Many studies have found that some HIV-positive people tend to have bones that are not as thick or dense as they ought to be. Such bones have reduced bone mineral density, as minerals such as calcium have been removed, rendering the bones more porous and weak.

Osteopenia is a relatively mild form of reduced bone mineral density and osteoporosis is the more severe form. People with osteopenia or osteoporosis are at heightened risk for breaking bones when they have accidents or fall. Osteopenia and osteoporosis can even lead to damage in the absence of accidents as the spine and hips slowly degrade under the burden of bearing the body’s weight.

There are many risk factors for developing reduced bone mineral density among HIV-negative people and these same factors are at play among HIV-positive people. While some of these factors can be changed, some cannot, as the following lists show:

Risk factors that cannot be changed:

  • history of fractures among parents, brothers or sisters
  • personal history of fractures
  • being a woman – bone density decreases during the transition to menopause
  • being elderly

Risk factors that can be changed:

  • use of corticosteroids
  • excess intake of alcohol
  • smoking tobacco
  • use of street drugs such as crystal meth, heroin and related substances
  • deficiency of the hormone estrogen in women
  • insufficient exercise
  • less-than-ideal body weight
  • insufficient intake of calcium

Some HIV-positive people may have additional risk factors, including:

  • deficiency of vitamin D (needed to absorb calcium and other minerals used for bone building)
  • being depressed
  • deficiency of the hormone testosterone in men
  • chronic inflammation
  • co-infection with hepatitis C virus (HCV)

Chronic inflammation is a consequence of HIV infection. Although use of potent combination anti-HIV therapy (commonly called ART or HAART) can greatly reduce inflammation, because ART does not cure HIV infection some residual inflammation remains.

Impact of ART

In general, after a person begins to take ART bone density may continue to decrease by 1% to 4% for several years, then stabilize and even increase.

Tenofovir and bones

Several studies have found that the use of the drug tenofovir (Viread, and in Truvada, Atripla and Complera) as part of ART may temporarily accelerate bone thinning in a minority of HIV-positive people. However, in such studies the loss of bone mineral density associated with the use of this drug tends to stabilize over time in most people. Moreover, results from randomized clinical trials comparing different treatments have not found an increased risk for fractures among people who use tenofovir or tenofovir-containing drugs.

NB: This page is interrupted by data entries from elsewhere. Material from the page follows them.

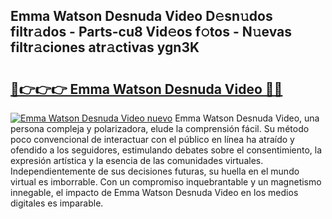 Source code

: ## Emma Watson Desnuda Video D𝚎sn𝚞dos filtr𝚊dos - Parts-cu8 Vid𝚎os f𝚘tos - N𝚞evas filtr𝚊ciones atr𝚊ctivas ygn3K

# <h2><a href="http://mbdegn.tromn.icu/?c=Emma+Watson+Desnuda+Video">🔗👉👉👉 Emma Watson Desnuda Video 🔗🔗</a></h2>

[![Emma Watson Desnuda Video nuevo](https://i.imgur.com/pEAQMta.gif)](http://mbdegn.tromn.icu/?c=Emma+Watson+Desnuda+Video)
Emma Watson Desnuda Video, una persona compleja y polarizadora, elude la comprensión fácil. Su método poco convencional de interactuar con el público en línea ha atraído y ofendido a los seguidores, estimulando debates sobre el consentimiento, la expresión artística y la esencia de las comunidades virtuales. Independientemente de sus decisiones futuras, su huella en el mundo virtual es imborrable. Con un compromiso inquebrantable y un magnetismo innegable, el impacto de Emma Watson Desnuda Video en los medios digitales es imparable.
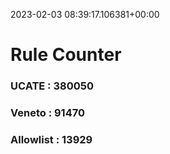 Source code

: 2023-02-03 08:39:17.106381+00:00
# Rule Counter 
 ### UCATE : 380050

 ### Veneto : 91470

 ### Allowlist : 13929
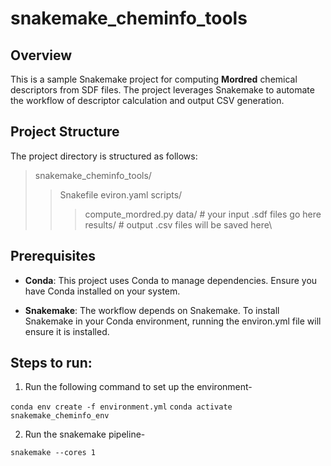 # snakemake_cheminfo_tools

## Overview
This is a sample Snakemake project for computing **Mordred** chemical descriptors from SDF files. The project leverages Snakemake to automate the workflow of descriptor calculation and output CSV generation. 

## Project Structure

The project directory is structured as follows:<br>
>snakemake_cheminfo_tools/
>>Snakefile
>>eviron.yaml
>>scripts/
>>>compute_mordred.py
>>data/ # your input .sdf files go here\
>>results/ # output .csv files will be saved here\


## Prerequisites
- **Conda**: This project uses Conda to manage dependencies. Ensure you have Conda installed on your system. 

- **Snakemake**: The workflow depends on Snakemake. To install Snakemake in your Conda environment, running the environ.yml file will ensure it is installed.


## Steps to run:

1. Run the following command to set up the environment-

`conda env create -f environment.yml`
`conda activate snakemake_cheminfo_env`

2. Run the snakemake pipeline-

`snakemake --cores 1`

Reports have emerged from studies of a different design, specifically observational or cohort studies, of an increased risk of either kidney dysfunction or an increased risk for fractures among some participants who used tenofovir. A future issue of TreatmentUpdate will review and explain those findings.

Tenofovir may cause kidney dysfunction in a small proportion of participants in randomized clinical trials, and this dysfunction may affect the kidneys’ ability to regulate calcium or phosphorus levels. These minerals are used to maintain bone mineral density. In most cases when kidney dysfunction has occurred in tenofovir users in randomized clinical trials it was usually temporary.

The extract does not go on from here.